Deepen public education on the meaning of gender equality
Develop public education campaigns to improve understanding of gender equality (in theory and practice), break gender stereotypes and provide more economic and social opportunity to people of all backgrounds.
Institute measures to increase higher education and employment in general and female labour force participation
Increasing education and employment opportunities for women will in theory expand their access to income, which the study shows are key enablers of internet use. However, expectations should be tempered with an understanding that economic measures alone will not transform the patriarchal structures that sustain gender discrimination.
Institute measures to value unpaid domestic and care work
To mitigate the apparent link between the digital divide shown in gender inequality and perceptions that unpaid domestic work is economically unproductive, avenues should be sought to demonstrate the economic and social value of the labour of housewives and other unpaid domestic and care workers and their critical role in the reproduction of labour. Broad social change is also needed to correct the imbalance in the amount of time that women (compared to men) spend on unpaid housework versus paid work.
Rwanda has amongst the lowest data prices on the African continent but one of the lowest gross national incomes per capita, and affordability remains a challenge for many. Rwanda should embark on low-risk licensing and regulatory experimentation that will enable the entry of multiple smaller, lower-cost technologies and offerings, including community network operators, micro cell users and dynamic spectrum operators in unused rural bands.

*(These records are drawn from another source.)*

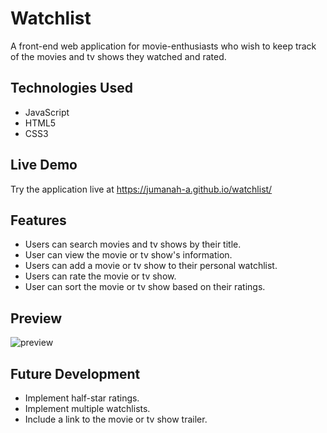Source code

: # Watchlist

A front-end web application for movie-enthusiasts who wish to keep track of the movies and tv shows they watched and rated.

## Technologies Used

- JavaScript
- HTML5
- CSS3


## Live Demo

Try the application live at https://jumanah-a.github.io/watchlist/

## Features

- Users can search movies and tv shows by their title.
- User can view the movie or tv show's information.
- Users can add a movie or tv show to their personal watchlist. 
- Users can rate the movie or tv show.
- User can sort the movie or tv show based on their ratings.

## Preview
![preview](https://user-images.githubusercontent.com/52221756/135176706-3bc20681-80f2-4917-ab95-fc2e8a4c21bd.gif)



## Future Development
- Implement half-star ratings.
- Implement multiple watchlists.
- Include a link to the movie or tv show trailer.
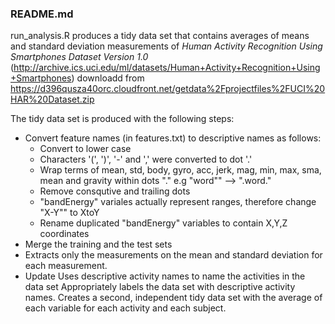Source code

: ### README.md

run_analysis.R produces a tidy data set that contains averages of means and standard deviation measurements of *Human Activity Recognition Using Smartphones Dataset Version 1.0* (http://archive.ics.uci.edu/ml/datasets/Human+Activity+Recognition+Using+Smartphones) downloadd from https://d396qusza40orc.cloudfront.net/getdata%2Fprojectfiles%2FUCI%20HAR%20Dataset.zip

The tidy data set is produced with the following steps:

* Convert feature names (in features.txt) to descriptive names as follows:
   * Convert to lower case
   * Characters '(', ')', '-' and ',' were converted to dot '.'
   * Wrap terms of mean, std, body, gyro, acc, jerk, mag, min, max, sma, mean and gravity within dots "." e.g "word"" --> ".word."
   * Remove consqutive and trailing dots 
   * "bandEnergy" variales actually represent ranges, therefore change "X-Y"" to XtoY
   * Rename duplicated "bandEnergy" variables to contain X,Y,Z coordinates
* Merge the training and the test sets
* Extracts only the measurements on the mean and standard deviation for each measurement. 
* Update Uses descriptive activity names to name the activities in the data set
Appropriately labels the data set with descriptive activity names. 
Creates a second, independent tidy data set with the average of each variable for each activity and each subject. 


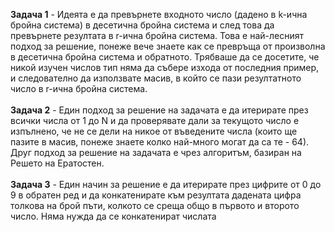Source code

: **Задача 1** - Идеята е да превърнете входното число (дадено в k-ична бройна система) в десетична бройна система и след това да превърнете резултата в r-ична бройна система.
Това е най-лесният подход за решение, понеже вече знаете как се превръща от произволна в десетична бройна система и обратното. Трябваше да се досетите, че никой изучен числов тип
няма да събере изхода от последния пример, и следователно да използвате масив, в който се пази резултатното число в r-ична бройна система.
</br></br>
**Задача 2** - Един подход за решение на задачата е да итерирате през всички числа от 1 до N и да проверявате дали за текущото число е изпълнено, че не се дели на никое от въведените числа (които ще пазите в масив, понеже знаете колко най-много могат да са те - 64). Друг подход за решение на задачата е чрез алгоритъм, базиран на Решето на Ератостен.
</br></br>
**Задача 3** - Един начин за решение е да итерирате през цифрите от 0 до 9 в обратен ред и да конкатенирате към резултата дадената цифра толкова на брой пъти, колкото се среща общо
в първото и второто число. Няма нужда да се конкатенират числата

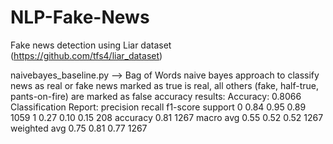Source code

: # NLP-Fake-News

Fake news detection using Liar dataset (https://github.com/tfs4/liar_dataset)

naivebayes_baseline.py --> Bag of Words naive bayes approach to classify news as real or fake
news marked as true is real, all others (fake, half-true, pants-on-fire) are marked as false
accuracy results:
Accuracy: 0.8066
Classification Report:
               precision    recall  f1-score   support
           0       0.84      0.95      0.89      1059
           1       0.27      0.10      0.15       208
    accuracy                           0.81      1267
   macro avg       0.55      0.52      0.52      1267
weighted avg       0.75      0.81      0.77      1267
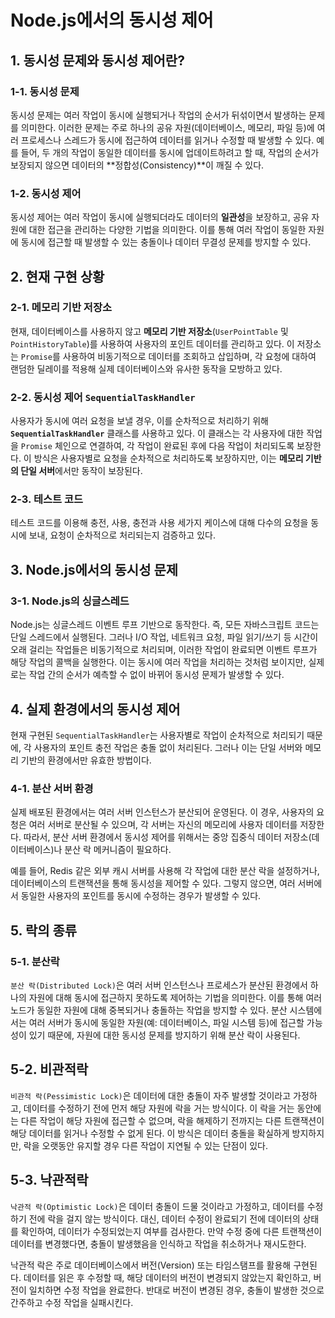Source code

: # Node.js에서의 동시성 제어 

## 1. 동시성 문제와 동시성 제어란?

### 1-1. 동시성 문제
동시성 문제는 여러 작업이 동시에 실행되거나 작업의 순서가 뒤섞이면서 발생하는 문제를 의미한다. 이러한 문제는 주로 하나의 공유 자원(데이터베이스, 메모리, 파일 등)에 여러 프로세스나 스레드가 동시에 접근하여 데이터를 읽거나 수정할 때 발생할 수 있다. 예를 들어, 두 개의 작업이 동일한 데이터를 동시에 업데이트하려고 할 때, 작업의 순서가 보장되지 않으면 데이터의 **정합성(Consistency)**이 깨질 수 있다.

### 1-2. 동시성 제어 
동시성 제어는 여러 작업이 동시에 실행되더라도 데이터의 **일관성**을 보장하고, 공유 자원에 대한 접근을 관리하는 다양한 기법을 의미한다. 이를 통해 여러 작업이 동일한 자원에 동시에 접근할 때 발생할 수 있는 충돌이나 데이터 무결성 문제를 방지할 수 있다.


## 2. 현재 구현 상황

### 2-1. 메모리 기반 저장소
현재, 데이터베이스를 사용하지 않고 **메모리 기반 저장소**(`UserPointTable` 및 `PointHistoryTable`)를 사용하여 사용자의 포인트 데이터를 관리하고 있다. 이 저장소는 `Promise`를 사용하여 비동기적으로 데이터를 조회하고 삽입하며, 각 요청에 대하여 랜덤한 딜레이를 적용해 실제 데이터베이스와 유사한 동작을 모방하고 있다.

### 2-2. 동시성 제어 `SequentialTaskHandler`
사용자가 동시에 여러 요청을 보낼 경우, 이를 순차적으로 처리하기 위해 **`SequentialTaskHandler`** 클래스를 사용하고 있다. 이 클래스는 각 사용자에 대한 작업을 `Promise` 체인으로 연결하여, 각 작업이 완료된 후에 다음 작업이 처리되도록 보장한다. 이 방식은 사용자별로 요청을 순차적으로 처리하도록 보장하지만, 이는 **메모리 기반의 단일 서버**에서만 동작이 보장된다.


### 2-3. 테스트 코드 
테스트 코드를 이용해 충전, 사용, 충전과 사용 세가지 케이스에 대해 다수의 요청을 동시에 보내, 요청이 순차적으로 처리되는지 검증하고 있다. 



## 3. Node.js에서의 동시성 문제 
### 3-1. Node.js의 싱글스레드 
Node.js는 싱글스레드 이벤트 루프 기반으로 동작한다. 즉, 모든 자바스크립트 코드는 단일 스레드에서 실행된다. 그러나 I/O 작업, 네트워크 요청, 파일 읽기/쓰기 등 시간이 오래 걸리는 작업들은 비동기적으로 처리되며, 이러한 작업이 완료되면 이벤트 루프가 해당 작업의 콜백을 실행한다. 이는 동시에 여러 작업을 처리하는 것처럼 보이지만, 실제로는 작업 간의 순서가 예측할 수 없이 바뀌어 동시성 문제가 발생할 수 있다.


## 4. 실제 환경에서의 동시성 제어 
현재 구현된 `SequentialTaskHandler`는 사용자별로 작업이 순차적으로 처리되기 때문에, 각 사용자의 포인트 충전 작업은 충돌 없이 처리된다. 그러나 이는 단일 서버와 메모리 기반의 환경에서만 유효한 방법이다.
### 4-1. 분산 서버 환경
실제 배포된 환경에서는 여러 서버 인스턴스가 분산되어 운영된다. 이 경우, 사용자의 요청은 여러 서버로 분산될 수 있으며, 각 서버는 자신의 메모리에 사용자 데이터를 저장한다. 따라서, 분산 서버 환경에서 동시성 제어를 위해서는 중앙 집중식 데이터 저장소(데이터베이스)나 분산 락 메커니즘이 필요하다.

예를 들어, Redis 같은 외부 캐시 서버를 사용해 각 작업에 대한 분산 락을 설정하거나, 데이터베이스의 트랜잭션을 통해 동시성을 제어할 수 있다. 그렇지 않으면, 여러 서버에서 동일한 사용자의 포인트를 동시에 수정하는 경우가 발생할 수 있다.

## 5. 락의 종류
### 5-1. 분산락
`분산 락(Distributed Lock)`은 여러 서버 인스턴스나 프로세스가 분산된 환경에서 하나의 자원에 대해 동시에 접근하지 못하도록 제어하는 기법을 의미한다. 이를 통해 여러 노드가 동일한 자원에 대해 중복되거나 충돌하는 작업을 방지할 수 있다. 분산 시스템에서는 여러 서버가 동시에 동일한 자원(예: 데이터베이스, 파일 시스템 등)에 접근할 가능성이 있기 때문에, 자원에 대한 동시성 문제를 방지하기 위해 분산 락이 사용된다.

## 5-2. 비관적락
`비관적 락(Pessimistic Lock)`은 데이터에 대한 충돌이 자주 발생할 것이라고 가정하고, 데이터를 수정하기 전에 먼저 해당 자원에 락을 거는 방식이다. 이 락을 거는 동안에는 다른 작업이 해당 자원에 접근할 수 없으며, 락을 해제하기 전까지는 다른 트랜잭션이 해당 데이터를 읽거나 수정할 수 없게 된다. 이 방식은 데이터 충돌을 확실하게 방지하지만, 락을 오랫동안 유지할 경우 다른 작업이 지연될 수 있는 단점이 있다.

## 5-3. 낙관적락
`낙관적 락(Optimistic Lock)`은 데이터 충돌이 드물 것이라고 가정하고, 데이터를 수정하기 전에 락을 걸지 않는 방식이다. 대신, 데이터 수정이 완료되기 전에 데이터의 상태를 확인하여, 데이터가 수정되었는지 여부를 검사한다. 만약 수정 중에 다른 트랜잭션이 데이터를 변경했다면, 충돌이 발생했음을 인식하고 작업을 취소하거나 재시도한다.

낙관적 락은 주로 데이터베이스에서 버전(Version) 또는 타임스탬프를 활용해 구현된다. 데이터를 읽은 후 수정할 때, 해당 데이터의 버전이 변경되지 않았는지 확인하고, 버전이 일치하면 수정 작업을 완료한다. 반대로 버전이 변경된 경우, 충돌이 발생한 것으로 간주하고 수정 작업을 실패시킨다.
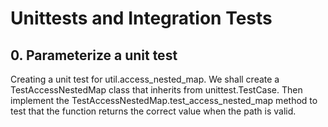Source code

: # Unittests and Integration Tests

## 0. Parameterize a unit test

Creating a unit test for util.access_nested_map. We shall create a TestAccessNestedMap class that inherits from unittest.TestCase. Then implement the TestAccessNestedMap.test_access_nested_map method to test that the function returns the correct value when the path is valid.
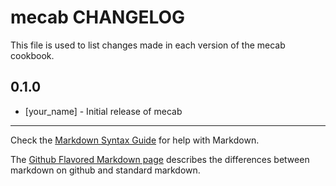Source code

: mecab CHANGELOG
===============

This file is used to list changes made in each version of the mecab cookbook.

0.1.0
-----
- [your_name] - Initial release of mecab

- - -
Check the [Markdown Syntax Guide](http://daringfireball.net/projects/markdown/syntax) for help with Markdown.

The [Github Flavored Markdown page](http://github.github.com/github-flavored-markdown/) describes the differences between markdown on github and standard markdown.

Government needs to balance supply-side infrastructure and service measures with strong demand-side measures such as stimulating local content in local languages, supporting local apps development, digital literacy as well as fundamental education and specialised tertiary education. Interventions should account for intersectional identities to avoid assuming one-size-fits-all solutions.
Conduct further research into the relationship between gender power relations and technology access and use in Africa
There is a surprisingly limited amount and variety of published research examining the intersection of gender, power, and technology in African countries. As new technologies continually transform the digital landscape, it is important to generate more empirical local knowledge and evidence to feed into policymaking processes that, as our research has shown, might not be fully grasping the nature of the challenges standing in the way of true gender digital equality.
An important feature of this research was the mixed methods approach. Whereas feminist research often focuses on qualitative methods, this study sought to demonstrate complementarities of quantitative and qualitative data when researching intersectional inequalities. Intersectional lenses were brought to bear on the quantitative data by analysing cross sections of the multiple demographic variables the surveys collected. While the qualitative data provided depth and contextualised insights, the quantitative analysis enabled us to draw conclusions that are generalisable to the Rwandan population. These include findings on how both men and women with different characteristics experience digital inequality at the intersection of adverse conditions reflecting income, education and geographic location – including circumstances in which men might be more disadvantaged than women. For example, although mobile phone ownership was higher amongst rural men than urban women, out of those who did own a phone, a higher proportion of urban women than men owned a smartphone. And compared with rural men, a higher proportion of urban women knew what the internet is and had used it.